Depression After Hormonal Contraception Initiation Linked to PPD

Abstract

Women who have a history of developing depression after initiating hormonal contraception may have a greater risk of developing postpartum depression (PPD), a new study has found.

Woman with a baby
iStock/Getty Images/Arsenii Palivoda

In 2009, Jennifer Payne, M.D., and colleagues wrote an article in the Harvard Review of Psychiatry about the concept of reproductive depression, defined as depressive episodes that are triggered by reproductive hormonal changes. Payne and her colleagues analyzed several studies and argued that reproductive depression is a distinct clinical entity with specific treatment approaches separate from nonreproductive depression.

A study published in April in JAMA Psychiatry provides yet another example of a hormonal change that can trigger depression for individuals who are sensitive to such changes, said Payne, who was not an investigator on the study. Payne is a professor and vice chair of research in the Department of Psychiatry and Neurobehavioral Sciences at the University of Virginia and a member of APA’s Committee on Women’s Mental Health.

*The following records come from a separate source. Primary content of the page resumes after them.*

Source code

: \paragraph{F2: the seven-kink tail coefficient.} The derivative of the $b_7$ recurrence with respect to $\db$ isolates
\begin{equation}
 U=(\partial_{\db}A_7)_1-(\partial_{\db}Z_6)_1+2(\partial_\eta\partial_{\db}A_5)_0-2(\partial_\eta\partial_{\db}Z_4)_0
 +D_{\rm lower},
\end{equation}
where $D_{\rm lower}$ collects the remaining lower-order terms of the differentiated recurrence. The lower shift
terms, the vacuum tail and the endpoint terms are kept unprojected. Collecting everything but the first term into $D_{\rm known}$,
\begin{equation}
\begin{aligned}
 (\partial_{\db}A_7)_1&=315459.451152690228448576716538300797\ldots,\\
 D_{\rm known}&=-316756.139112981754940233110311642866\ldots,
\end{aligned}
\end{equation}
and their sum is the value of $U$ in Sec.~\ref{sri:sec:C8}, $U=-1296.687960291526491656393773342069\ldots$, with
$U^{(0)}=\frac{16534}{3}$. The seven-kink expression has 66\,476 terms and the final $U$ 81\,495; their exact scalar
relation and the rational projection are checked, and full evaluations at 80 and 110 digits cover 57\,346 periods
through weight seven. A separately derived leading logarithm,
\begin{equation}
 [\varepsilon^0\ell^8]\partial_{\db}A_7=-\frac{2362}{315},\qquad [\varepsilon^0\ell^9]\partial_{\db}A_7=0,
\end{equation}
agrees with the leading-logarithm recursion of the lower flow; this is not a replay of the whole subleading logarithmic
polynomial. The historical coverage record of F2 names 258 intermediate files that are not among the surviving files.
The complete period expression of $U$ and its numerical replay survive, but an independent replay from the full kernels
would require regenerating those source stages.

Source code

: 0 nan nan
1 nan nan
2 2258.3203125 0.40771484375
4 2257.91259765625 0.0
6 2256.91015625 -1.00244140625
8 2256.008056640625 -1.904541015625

The JAMA Psychiatry study found that women who have a history of developing depression after initiating hormonal contraception may have a greater risk of developing postpartum depression. “This study provides evidence for the existence of a subgroup of women who are sensitive to hormonal transitions across the reproductive lifespan,” wrote Søren Vinther Larsen, M.D., a Ph.D. student at Copenhagen University Hospital, and colleagues.

Vinther Larsen and colleagues used health care data from Danish national registers and included all women born in Denmark after 1978 who delivered their first child between 1996 and 2017. Participants were excluded if they had a multiple birth or stillbirth, had never used hormonal contraception, or had a depressive episode before 1996 or within 12 months prior to delivery (as this could indicate an ongoing depression while entering pregnancy).

Jennifer Payne, M.D.

With more research on reproductive depression, Jennifer Payne, M.D., is hopeful that physicians will one day be able to test to identify those at greatest risk for such illnesses.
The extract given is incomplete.